━━━━━ DATA
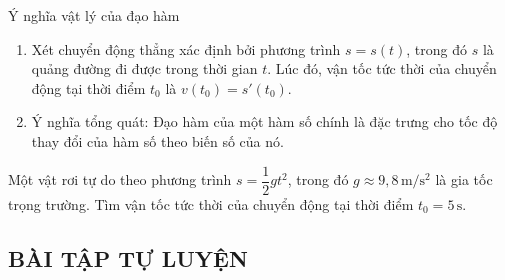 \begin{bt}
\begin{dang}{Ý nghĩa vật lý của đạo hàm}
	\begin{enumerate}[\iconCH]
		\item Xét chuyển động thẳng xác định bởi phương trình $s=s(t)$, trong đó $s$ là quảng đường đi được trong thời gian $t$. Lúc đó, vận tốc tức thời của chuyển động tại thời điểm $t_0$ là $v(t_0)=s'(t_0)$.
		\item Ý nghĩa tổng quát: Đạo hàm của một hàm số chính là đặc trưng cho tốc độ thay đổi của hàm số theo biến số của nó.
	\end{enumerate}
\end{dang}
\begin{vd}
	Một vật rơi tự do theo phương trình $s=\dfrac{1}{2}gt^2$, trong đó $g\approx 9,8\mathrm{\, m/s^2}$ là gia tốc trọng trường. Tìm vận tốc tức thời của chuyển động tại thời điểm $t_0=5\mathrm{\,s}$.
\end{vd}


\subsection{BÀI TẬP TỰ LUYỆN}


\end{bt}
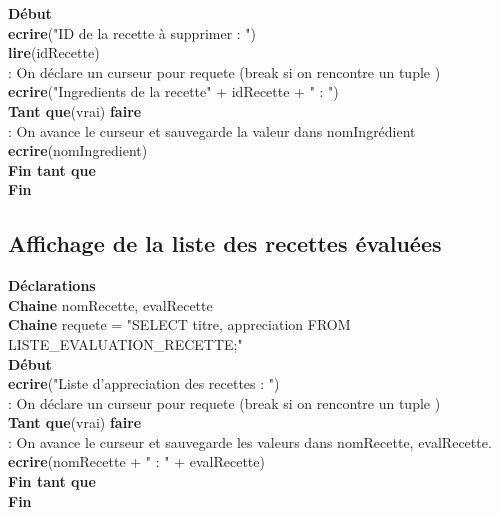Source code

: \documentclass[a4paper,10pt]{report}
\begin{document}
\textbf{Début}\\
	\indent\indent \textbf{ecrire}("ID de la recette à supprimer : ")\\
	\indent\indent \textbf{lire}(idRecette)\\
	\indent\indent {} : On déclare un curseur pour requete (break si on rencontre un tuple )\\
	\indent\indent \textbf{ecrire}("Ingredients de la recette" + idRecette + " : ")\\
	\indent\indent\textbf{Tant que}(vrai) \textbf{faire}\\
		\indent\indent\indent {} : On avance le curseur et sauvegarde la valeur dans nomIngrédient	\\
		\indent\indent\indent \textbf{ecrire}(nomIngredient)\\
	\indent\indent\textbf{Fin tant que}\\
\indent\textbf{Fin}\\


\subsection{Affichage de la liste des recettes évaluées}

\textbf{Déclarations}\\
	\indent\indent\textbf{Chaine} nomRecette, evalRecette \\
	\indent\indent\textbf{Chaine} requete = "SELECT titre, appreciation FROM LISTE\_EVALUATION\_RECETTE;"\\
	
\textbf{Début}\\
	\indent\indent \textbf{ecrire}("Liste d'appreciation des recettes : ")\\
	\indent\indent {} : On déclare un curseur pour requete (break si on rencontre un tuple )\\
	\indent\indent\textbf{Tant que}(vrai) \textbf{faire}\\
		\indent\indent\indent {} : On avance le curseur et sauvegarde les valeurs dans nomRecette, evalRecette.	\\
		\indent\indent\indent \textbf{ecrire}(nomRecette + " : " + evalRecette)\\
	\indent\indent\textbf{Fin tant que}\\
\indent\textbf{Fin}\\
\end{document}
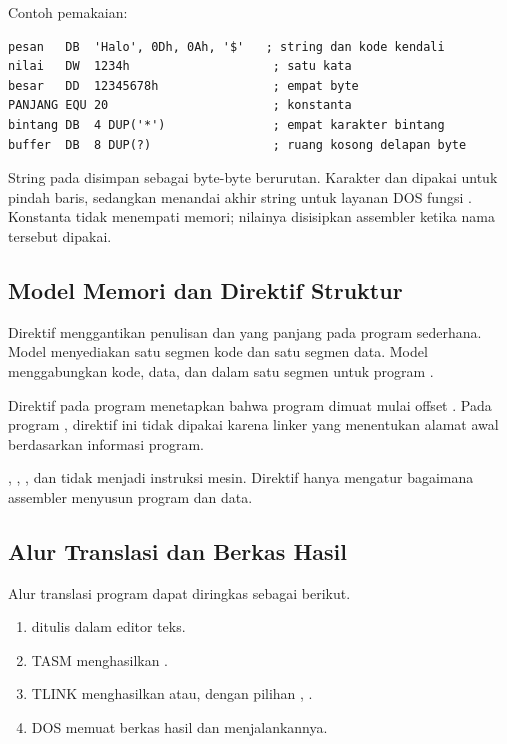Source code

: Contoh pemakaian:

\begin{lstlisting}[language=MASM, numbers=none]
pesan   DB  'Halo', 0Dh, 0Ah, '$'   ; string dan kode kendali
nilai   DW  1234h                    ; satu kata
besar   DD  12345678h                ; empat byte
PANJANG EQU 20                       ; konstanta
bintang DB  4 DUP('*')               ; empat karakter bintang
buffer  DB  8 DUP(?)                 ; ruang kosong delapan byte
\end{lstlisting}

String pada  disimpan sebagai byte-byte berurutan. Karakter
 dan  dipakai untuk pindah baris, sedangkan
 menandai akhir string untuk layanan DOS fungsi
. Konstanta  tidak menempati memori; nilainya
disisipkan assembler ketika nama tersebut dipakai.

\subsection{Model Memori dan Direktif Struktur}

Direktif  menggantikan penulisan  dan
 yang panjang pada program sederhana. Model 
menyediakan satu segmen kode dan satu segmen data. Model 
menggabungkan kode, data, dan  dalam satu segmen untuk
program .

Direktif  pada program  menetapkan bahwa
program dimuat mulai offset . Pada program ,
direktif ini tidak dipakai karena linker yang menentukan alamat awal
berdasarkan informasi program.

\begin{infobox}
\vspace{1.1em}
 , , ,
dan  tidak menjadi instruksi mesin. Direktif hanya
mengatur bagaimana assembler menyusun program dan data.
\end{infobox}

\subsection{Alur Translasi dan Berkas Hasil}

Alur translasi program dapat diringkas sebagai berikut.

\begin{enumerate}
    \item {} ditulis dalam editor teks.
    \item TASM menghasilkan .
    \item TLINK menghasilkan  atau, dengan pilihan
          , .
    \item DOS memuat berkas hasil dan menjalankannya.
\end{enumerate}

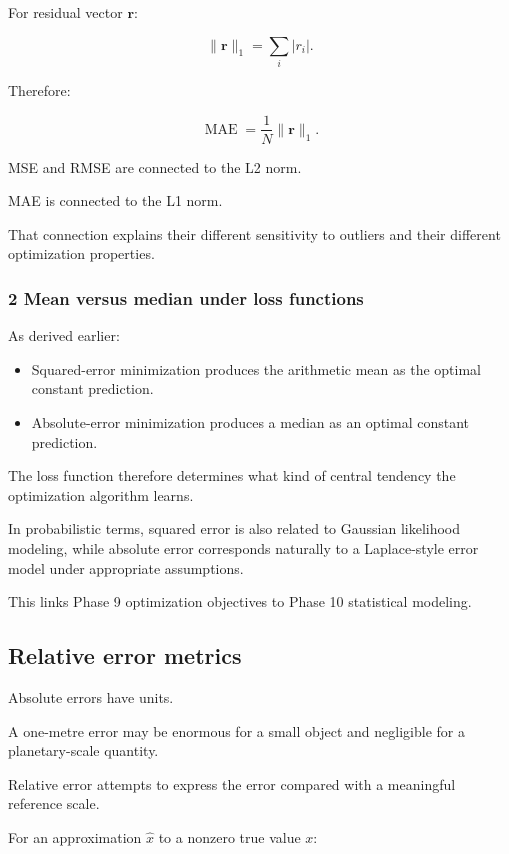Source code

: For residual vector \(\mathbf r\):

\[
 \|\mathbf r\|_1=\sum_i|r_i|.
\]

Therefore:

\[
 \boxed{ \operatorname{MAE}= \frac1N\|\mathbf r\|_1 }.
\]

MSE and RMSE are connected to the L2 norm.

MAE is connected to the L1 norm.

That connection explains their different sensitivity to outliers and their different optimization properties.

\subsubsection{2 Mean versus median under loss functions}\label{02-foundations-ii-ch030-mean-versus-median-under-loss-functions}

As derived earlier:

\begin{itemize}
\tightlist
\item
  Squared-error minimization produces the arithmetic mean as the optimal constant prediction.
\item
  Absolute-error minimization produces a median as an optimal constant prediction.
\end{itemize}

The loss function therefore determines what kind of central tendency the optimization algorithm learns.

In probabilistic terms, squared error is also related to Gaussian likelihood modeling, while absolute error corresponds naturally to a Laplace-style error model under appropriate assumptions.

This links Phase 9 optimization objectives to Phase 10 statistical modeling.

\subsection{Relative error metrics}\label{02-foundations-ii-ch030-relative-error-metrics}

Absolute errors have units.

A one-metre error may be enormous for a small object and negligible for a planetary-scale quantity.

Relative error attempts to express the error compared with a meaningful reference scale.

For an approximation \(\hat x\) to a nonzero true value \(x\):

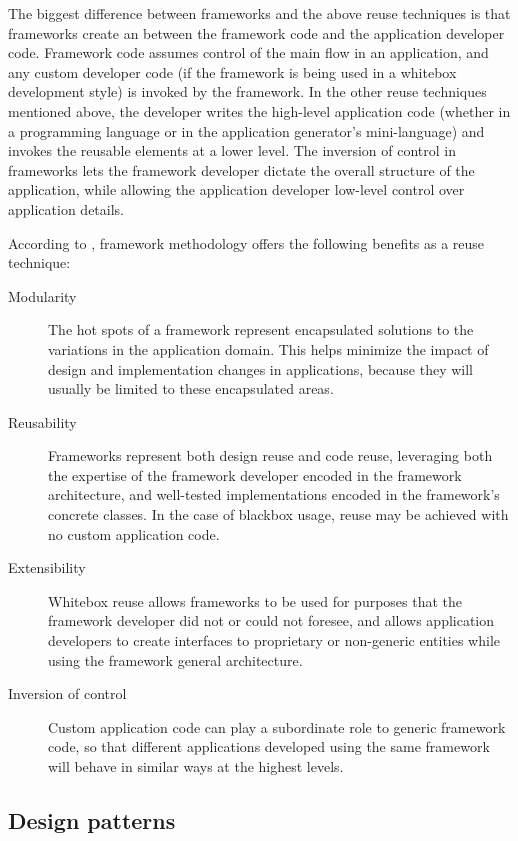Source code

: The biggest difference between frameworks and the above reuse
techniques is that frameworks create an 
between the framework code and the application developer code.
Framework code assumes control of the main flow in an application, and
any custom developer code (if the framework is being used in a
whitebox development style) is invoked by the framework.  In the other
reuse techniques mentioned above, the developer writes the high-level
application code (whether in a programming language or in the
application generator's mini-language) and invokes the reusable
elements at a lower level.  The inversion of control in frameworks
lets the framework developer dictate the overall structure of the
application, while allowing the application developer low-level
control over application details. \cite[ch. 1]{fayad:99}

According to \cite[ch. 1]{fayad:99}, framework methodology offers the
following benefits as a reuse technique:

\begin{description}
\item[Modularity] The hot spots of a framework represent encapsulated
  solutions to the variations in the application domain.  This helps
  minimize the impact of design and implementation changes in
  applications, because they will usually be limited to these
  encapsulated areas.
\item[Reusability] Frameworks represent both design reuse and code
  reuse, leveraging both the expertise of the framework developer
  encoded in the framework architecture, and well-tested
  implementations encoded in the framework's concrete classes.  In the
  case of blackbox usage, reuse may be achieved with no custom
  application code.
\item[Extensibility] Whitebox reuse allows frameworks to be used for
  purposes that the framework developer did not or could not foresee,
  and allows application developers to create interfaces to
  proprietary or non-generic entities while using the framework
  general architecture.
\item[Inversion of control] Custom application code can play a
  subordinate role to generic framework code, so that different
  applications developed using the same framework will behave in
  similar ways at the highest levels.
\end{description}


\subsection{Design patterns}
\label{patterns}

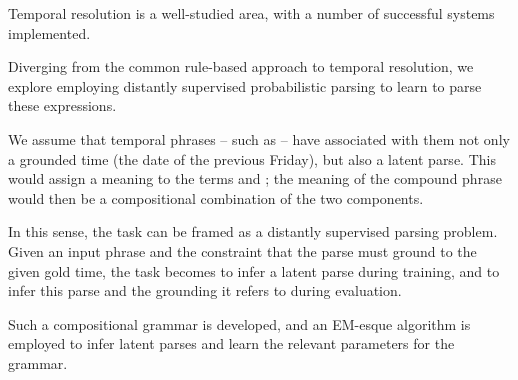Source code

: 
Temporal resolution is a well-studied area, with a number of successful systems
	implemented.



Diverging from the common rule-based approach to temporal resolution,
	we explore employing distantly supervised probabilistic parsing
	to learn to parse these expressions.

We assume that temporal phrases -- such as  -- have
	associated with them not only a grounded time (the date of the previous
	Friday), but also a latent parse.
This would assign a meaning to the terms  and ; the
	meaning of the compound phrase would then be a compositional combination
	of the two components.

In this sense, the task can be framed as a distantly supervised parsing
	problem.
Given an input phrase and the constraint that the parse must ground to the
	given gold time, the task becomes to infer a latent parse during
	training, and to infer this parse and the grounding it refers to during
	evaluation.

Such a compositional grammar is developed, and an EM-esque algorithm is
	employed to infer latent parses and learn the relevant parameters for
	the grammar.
━━━━━━━━━━
● **WORK TO BE COMPLETED**
Without the pictures, return all the records precisely as they stand.

● **EXERCISE RESPONSE**
 \begin{bt}
\begin{dang}{Ý nghĩa vật lý của đạo hàm}
	\begin{enumerate}[\iconCH]
		\item Xét chuyển động thẳng xác định bởi phương trình $s=s(t)$, trong đó $s$ là quảng đường đi được trong thời gian $t$. Lúc đó, vận tốc tức thời của chuyển động tại thời điểm $t_0$ là $v(t_0)=s'(t_0)$.
		\item Ý nghĩa tổng quát: Đạo hàm của một hàm số chính là đặc trưng cho tốc độ thay đổi của hàm số theo biến số của nó.
	\end{enumerate}
\end{dang}
\begin{vd}
	Một vật rơi tự do theo phương trình $s=\dfrac{1}{2}gt^2$, trong đó $g\approx 9,8\mathrm{\, m/s^2}$ là gia tốc trọng trường. Tìm vận tốc tức thời của chuyển động tại thời điểm $t_0=5\mathrm{\,s}$.
\end{vd}


\subsection{BÀI TẬP TỰ LUYỆN}


\end{bt}
Source code

: \documentclass[a4paper,10pt]{report}
\begin{document}
\textbf{Début}\\
	\indent\indent \textbf{ecrire}("ID de la recette à supprimer : ")\\
	\indent\indent \textbf{lire}(idRecette)\\
	\indent\indent {} : On déclare un curseur pour requete (break si on rencontre un tuple )\\
	\indent\indent \textbf{ecrire}("Ingredients de la recette" + idRecette + " : ")\\
	\indent\indent\textbf{Tant que}(vrai) \textbf{faire}\\
		\indent\indent\indent {} : On avance le curseur et sauvegarde la valeur dans nomIngrédient	\\
		\indent\indent\indent \textbf{ecrire}(nomIngredient)\\
	\indent\indent\textbf{Fin tant que}\\
\indent\textbf{Fin}\\


\subsection{Affichage de la liste des recettes évaluées}

\textbf{Déclarations}\\
	\indent\indent\textbf{Chaine} nomRecette, evalRecette \\
	\indent\indent\textbf{Chaine} requete = "SELECT titre, appreciation FROM LISTE\_EVALUATION\_RECETTE;"\\
	
\textbf{Début}\\
	\indent\indent \textbf{ecrire}("Liste d'appreciation des recettes : ")\\
	\indent\indent {} : On déclare un curseur pour requete (break si on rencontre un tuple )\\
	\indent\indent\textbf{Tant que}(vrai) \textbf{faire}\\
		\indent\indent\indent {} : On avance le curseur et sauvegarde les valeurs dans nomRecette, evalRecette.	\\
		\indent\indent\indent \textbf{ecrire}(nomRecette + " : " + evalRecette)\\
	\indent\indent\textbf{Fin tant que}\\
\indent\textbf{Fin}\\
\end{document}
Source code

: Contoh pemakaian:

\begin{lstlisting}[language=MASM, numbers=none]
pesan   DB  'Halo', 0Dh, 0Ah, '$'   ; string dan kode kendali
nilai   DW  1234h                    ; satu kata
besar   DD  12345678h                ; empat byte
PANJANG EQU 20                       ; konstanta
bintang DB  4 DUP('*')               ; empat karakter bintang
buffer  DB  8 DUP(?)                 ; ruang kosong delapan byte
\end{lstlisting}

String pada  disimpan sebagai byte-byte berurutan. Karakter
 dan  dipakai untuk pindah baris, sedangkan
 menandai akhir string untuk layanan DOS fungsi
. Konstanta  tidak menempati memori; nilainya
disisipkan assembler ketika nama tersebut dipakai.

\subsection{Model Memori dan Direktif Struktur}

Direktif  menggantikan penulisan  dan
 yang panjang pada program sederhana. Model 
menyediakan satu segmen kode dan satu segmen data. Model 
menggabungkan kode, data, dan  dalam satu segmen untuk
program .

Direktif  pada program  menetapkan bahwa
program dimuat mulai offset . Pada program ,
direktif ini tidak dipakai karena linker yang menentukan alamat awal
berdasarkan informasi program.

\begin{infobox}
\vspace{1.1em}
 , , ,
dan  tidak menjadi instruksi mesin. Direktif hanya
mengatur bagaimana assembler menyusun program dan data.
\end{infobox}

\subsection{Alur Translasi dan Berkas Hasil}

Alur translasi program dapat diringkas sebagai berikut.

\begin{enumerate}
    \item {} ditulis dalam editor teks.
    \item TASM menghasilkan .
    \item TLINK menghasilkan  atau, dengan pilihan
          , .
    \item DOS memuat berkas hasil dan menjalankannya.
\end{enumerate}

Source code

: For residual vector \(\mathbf r\):

\[
 \|\mathbf r\|_1=\sum_i|r_i|.
\]

Therefore:

\[
 \boxed{ \operatorname{MAE}= \frac1N\|\mathbf r\|_1 }.
\]

MSE and RMSE are connected to the L2 norm.

MAE is connected to the L1 norm.

That connection explains their different sensitivity to outliers and their different optimization properties.

\subsubsection{2 Mean versus median under loss functions}\label{02-foundations-ii-ch030-mean-versus-median-under-loss-functions}

As derived earlier:

\begin{itemize}
\tightlist
\item
  Squared-error minimization produces the arithmetic mean as the optimal constant prediction.
\item
  Absolute-error minimization produces a median as an optimal constant prediction.
\end{itemize}

The loss function therefore determines what kind of central tendency the optimization algorithm learns.

In probabilistic terms, squared error is also related to Gaussian likelihood modeling, while absolute error corresponds naturally to a Laplace-style error model under appropriate assumptions.

This links Phase 9 optimization objectives to Phase 10 statistical modeling.

\subsection{Relative error metrics}\label{02-foundations-ii-ch030-relative-error-metrics}

Absolute errors have units.

A one-metre error may be enormous for a small object and negligible for a planetary-scale quantity.

Relative error attempts to express the error compared with a meaningful reference scale.

For an approximation \(\hat x\) to a nonzero true value \(x\):

Source code

: The biggest difference between frameworks and the above reuse
techniques is that frameworks create an 
between the framework code and the application developer code.
Framework code assumes control of the main flow in an application, and
any custom developer code (if the framework is being used in a
whitebox development style) is invoked by the framework.  In the other
reuse techniques mentioned above, the developer writes the high-level
application code (whether in a programming language or in the
application generator's mini-language) and invokes the reusable
elements at a lower level.  The inversion of control in frameworks
lets the framework developer dictate the overall structure of the
application, while allowing the application developer low-level
control over application details. \cite[ch. 1]{fayad:99}

According to \cite[ch. 1]{fayad:99}, framework methodology offers the
following benefits as a reuse technique:

\begin{description}
\item[Modularity] The hot spots of a framework represent encapsulated
  solutions to the variations in the application domain.  This helps
  minimize the impact of design and implementation changes in
  applications, because they will usually be limited to these
  encapsulated areas.
\item[Reusability] Frameworks represent both design reuse and code
  reuse, leveraging both the expertise of the framework developer
  encoded in the framework architecture, and well-tested
  implementations encoded in the framework's concrete classes.  In the
  case of blackbox usage, reuse may be achieved with no custom
  application code.
\item[Extensibility] Whitebox reuse allows frameworks to be used for
  purposes that the framework developer did not or could not foresee,
  and allows application developers to create interfaces to
  proprietary or non-generic entities while using the framework
  general architecture.
\item[Inversion of control] Custom application code can play a
  subordinate role to generic framework code, so that different
  applications developed using the same framework will behave in
  similar ways at the highest levels.
\end{description}


\subsection{Design patterns}
\label{patterns}

Source code

: 
Temporal resolution is a well-studied area, with a number of successful systems
	implemented.



Diverging from the common rule-based approach to temporal resolution,
	we explore employing distantly supervised probabilistic parsing
	to learn to parse these expressions.

We assume that temporal phrases -- such as  -- have
	associated with them not only a grounded time (the date of the previous
	Friday), but also a latent parse.
This would assign a meaning to the terms  and ; the
	meaning of the compound phrase would then be a compositional combination
	of the two components.

In this sense, the task can be framed as a distantly supervised parsing
	problem.
Given an input phrase and the constraint that the parse must ground to the
	given gold time, the task becomes to infer a latent parse during
	training, and to infer this parse and the grounding it refers to during
	evaluation.

Such a compositional grammar is developed, and an EM-esque algorithm is
	employed to infer latent parses and learn the relevant parameters for
	the grammar.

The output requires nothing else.